▶ Information provided:
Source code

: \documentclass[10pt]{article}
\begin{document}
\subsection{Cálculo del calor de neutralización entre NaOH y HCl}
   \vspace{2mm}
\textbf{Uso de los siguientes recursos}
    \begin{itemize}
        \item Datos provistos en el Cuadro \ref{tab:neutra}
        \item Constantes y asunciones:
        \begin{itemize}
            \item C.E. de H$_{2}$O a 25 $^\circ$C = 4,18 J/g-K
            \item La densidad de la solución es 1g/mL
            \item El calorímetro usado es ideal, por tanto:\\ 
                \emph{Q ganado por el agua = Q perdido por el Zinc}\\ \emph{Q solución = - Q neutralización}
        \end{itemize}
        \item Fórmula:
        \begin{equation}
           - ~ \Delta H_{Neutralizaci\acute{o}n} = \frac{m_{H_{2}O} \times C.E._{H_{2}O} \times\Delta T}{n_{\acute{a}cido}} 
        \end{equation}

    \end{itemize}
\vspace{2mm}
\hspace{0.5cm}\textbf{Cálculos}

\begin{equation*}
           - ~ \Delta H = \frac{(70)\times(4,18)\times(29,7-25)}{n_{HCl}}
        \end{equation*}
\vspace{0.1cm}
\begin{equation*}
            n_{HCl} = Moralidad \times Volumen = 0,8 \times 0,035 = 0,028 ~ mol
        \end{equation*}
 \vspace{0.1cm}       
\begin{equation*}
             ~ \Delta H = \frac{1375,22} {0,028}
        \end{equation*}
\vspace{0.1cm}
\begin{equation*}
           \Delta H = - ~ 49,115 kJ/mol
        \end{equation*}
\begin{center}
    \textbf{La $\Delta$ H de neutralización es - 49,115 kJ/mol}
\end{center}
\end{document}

▶ What is being asked:
A single figure is the whole answer: the number of lines in the listing that contain the word "times".

▶ Finished exercise:
3